(Plain-text document sources)

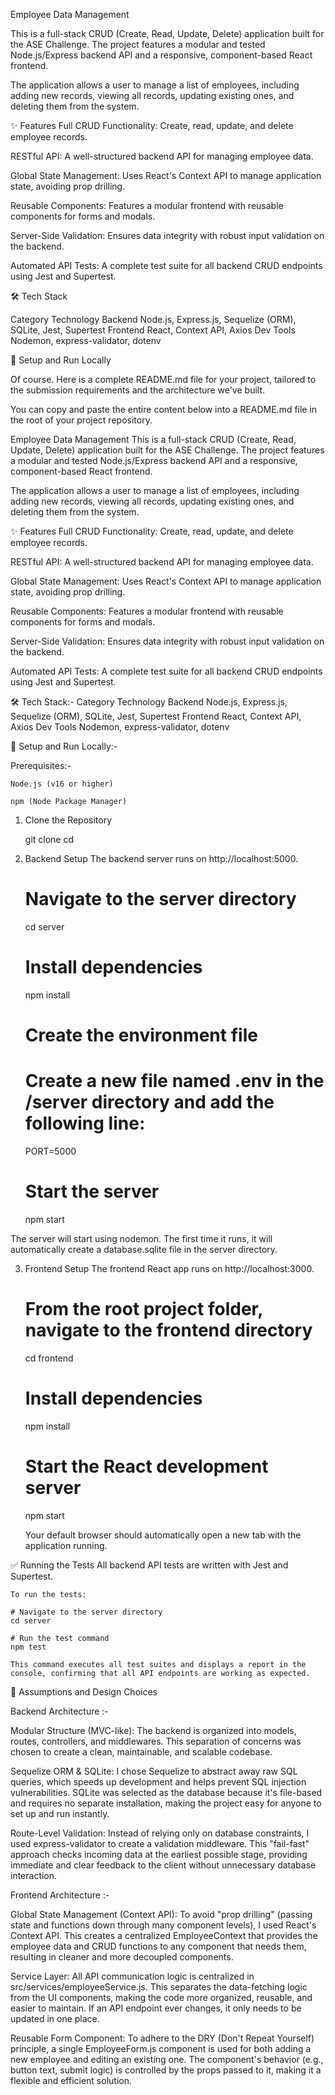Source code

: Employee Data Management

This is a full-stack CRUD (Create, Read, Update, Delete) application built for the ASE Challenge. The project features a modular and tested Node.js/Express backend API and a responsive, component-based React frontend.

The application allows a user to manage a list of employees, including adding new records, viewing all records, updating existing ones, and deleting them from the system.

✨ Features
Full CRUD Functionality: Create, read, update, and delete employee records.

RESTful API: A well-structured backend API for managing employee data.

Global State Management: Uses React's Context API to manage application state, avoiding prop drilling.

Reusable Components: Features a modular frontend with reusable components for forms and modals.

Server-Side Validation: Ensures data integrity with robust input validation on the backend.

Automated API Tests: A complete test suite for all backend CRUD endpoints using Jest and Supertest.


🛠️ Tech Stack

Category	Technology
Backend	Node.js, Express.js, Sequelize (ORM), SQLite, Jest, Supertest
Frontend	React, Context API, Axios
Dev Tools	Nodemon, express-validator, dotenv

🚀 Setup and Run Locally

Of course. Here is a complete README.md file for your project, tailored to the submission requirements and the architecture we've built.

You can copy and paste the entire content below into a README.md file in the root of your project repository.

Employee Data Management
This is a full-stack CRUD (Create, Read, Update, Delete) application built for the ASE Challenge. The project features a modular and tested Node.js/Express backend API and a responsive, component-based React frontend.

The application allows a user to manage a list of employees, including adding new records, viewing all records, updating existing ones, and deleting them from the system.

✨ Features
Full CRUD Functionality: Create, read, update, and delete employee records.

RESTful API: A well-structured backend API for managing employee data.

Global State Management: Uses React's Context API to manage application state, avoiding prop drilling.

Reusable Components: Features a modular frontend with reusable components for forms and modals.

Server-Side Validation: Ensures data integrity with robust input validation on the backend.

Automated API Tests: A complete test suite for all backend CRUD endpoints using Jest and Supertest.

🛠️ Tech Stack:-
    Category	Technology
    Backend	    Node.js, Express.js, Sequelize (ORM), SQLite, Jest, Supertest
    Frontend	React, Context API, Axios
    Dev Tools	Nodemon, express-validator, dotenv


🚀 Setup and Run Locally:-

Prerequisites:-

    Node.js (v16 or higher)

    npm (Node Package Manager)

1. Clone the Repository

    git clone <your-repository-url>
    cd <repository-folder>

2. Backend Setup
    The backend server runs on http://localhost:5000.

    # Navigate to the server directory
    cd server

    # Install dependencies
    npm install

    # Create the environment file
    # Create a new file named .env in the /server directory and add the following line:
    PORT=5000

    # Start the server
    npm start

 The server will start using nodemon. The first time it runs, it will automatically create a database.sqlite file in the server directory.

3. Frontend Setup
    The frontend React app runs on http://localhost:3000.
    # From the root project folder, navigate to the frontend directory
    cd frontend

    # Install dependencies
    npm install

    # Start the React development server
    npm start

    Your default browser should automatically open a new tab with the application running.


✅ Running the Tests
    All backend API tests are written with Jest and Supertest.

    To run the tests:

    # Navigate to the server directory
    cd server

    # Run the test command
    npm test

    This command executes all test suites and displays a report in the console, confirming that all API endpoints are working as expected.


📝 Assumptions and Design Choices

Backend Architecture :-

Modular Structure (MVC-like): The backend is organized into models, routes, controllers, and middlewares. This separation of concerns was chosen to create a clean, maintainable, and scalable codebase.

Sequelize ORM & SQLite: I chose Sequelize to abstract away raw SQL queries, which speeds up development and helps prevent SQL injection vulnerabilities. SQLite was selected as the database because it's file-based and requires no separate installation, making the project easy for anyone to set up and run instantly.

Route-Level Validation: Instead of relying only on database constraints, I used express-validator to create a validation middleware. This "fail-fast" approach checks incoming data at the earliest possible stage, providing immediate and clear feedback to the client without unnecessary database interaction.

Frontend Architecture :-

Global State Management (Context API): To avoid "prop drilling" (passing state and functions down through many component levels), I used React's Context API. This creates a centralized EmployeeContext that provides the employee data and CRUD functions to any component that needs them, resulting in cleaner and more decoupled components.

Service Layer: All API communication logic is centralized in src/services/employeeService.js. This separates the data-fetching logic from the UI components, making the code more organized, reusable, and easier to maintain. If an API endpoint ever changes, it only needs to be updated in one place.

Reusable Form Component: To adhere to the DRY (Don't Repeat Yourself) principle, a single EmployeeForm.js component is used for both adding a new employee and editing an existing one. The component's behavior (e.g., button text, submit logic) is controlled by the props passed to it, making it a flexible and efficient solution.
==
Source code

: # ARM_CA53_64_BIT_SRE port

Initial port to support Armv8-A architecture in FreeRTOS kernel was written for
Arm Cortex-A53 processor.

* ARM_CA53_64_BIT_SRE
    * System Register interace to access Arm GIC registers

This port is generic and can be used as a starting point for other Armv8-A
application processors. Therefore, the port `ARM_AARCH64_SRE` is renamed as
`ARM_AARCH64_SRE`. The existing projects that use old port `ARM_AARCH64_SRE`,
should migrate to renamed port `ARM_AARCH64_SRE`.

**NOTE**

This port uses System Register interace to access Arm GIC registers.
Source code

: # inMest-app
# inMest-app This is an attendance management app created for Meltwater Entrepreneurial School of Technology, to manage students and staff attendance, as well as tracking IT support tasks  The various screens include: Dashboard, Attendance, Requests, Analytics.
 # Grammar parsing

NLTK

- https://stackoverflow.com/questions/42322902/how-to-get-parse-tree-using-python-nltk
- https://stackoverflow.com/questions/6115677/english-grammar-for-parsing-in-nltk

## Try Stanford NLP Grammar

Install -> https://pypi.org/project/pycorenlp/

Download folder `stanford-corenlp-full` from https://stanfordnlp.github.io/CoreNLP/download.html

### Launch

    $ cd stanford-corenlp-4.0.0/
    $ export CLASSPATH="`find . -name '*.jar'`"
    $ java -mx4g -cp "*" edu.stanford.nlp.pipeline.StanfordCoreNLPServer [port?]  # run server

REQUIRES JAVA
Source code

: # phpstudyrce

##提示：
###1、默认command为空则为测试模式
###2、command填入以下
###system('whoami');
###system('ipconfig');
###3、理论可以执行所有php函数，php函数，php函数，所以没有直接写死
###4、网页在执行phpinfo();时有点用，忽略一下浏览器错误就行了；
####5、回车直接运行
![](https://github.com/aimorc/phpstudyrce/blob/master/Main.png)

- _Task item_: Taking the entries above, write out exactly the lines starting with the line containing "# inMest-app This" and going on through the line containing "####5、回车直接运行", both included, and nothing else.

- _Solution_:
# inMest-app This is an attendance management app created for Meltwater Entrepreneurial School of Technology, to manage students and staff attendance, as well as tracking IT support tasks  The various screens include: Dashboard, Attendance, Requests, Analytics.
 # Grammar parsing

NLTK

- https://stackoverflow.com/questions/42322902/how-to-get-parse-tree-using-python-nltk
- https://stackoverflow.com/questions/6115677/english-grammar-for-parsing-in-nltk

## Try Stanford NLP Grammar

Install -> https://pypi.org/project/pycorenlp/

Download folder `stanford-corenlp-full` from https://stanfordnlp.github.io/CoreNLP/download.html

### Launch

    $ cd stanford-corenlp-4.0.0/
    $ export CLASSPATH="`find . -name '*.jar'`"
    $ java -mx4g -cp "*" edu.stanford.nlp.pipeline.StanfordCoreNLPServer [port?]  # run server

REQUIRES JAVA
Source code

: # phpstudyrce

##提示：
###1、默认command为空则为测试模式
###2、command填入以下
###system('whoami');
###system('ipconfig');
###3、理论可以执行所有php函数，php函数，php函数，所以没有直接写死
###4、网页在执行phpinfo();时有点用，忽略一下浏览器错误就行了；
####5、回车直接运行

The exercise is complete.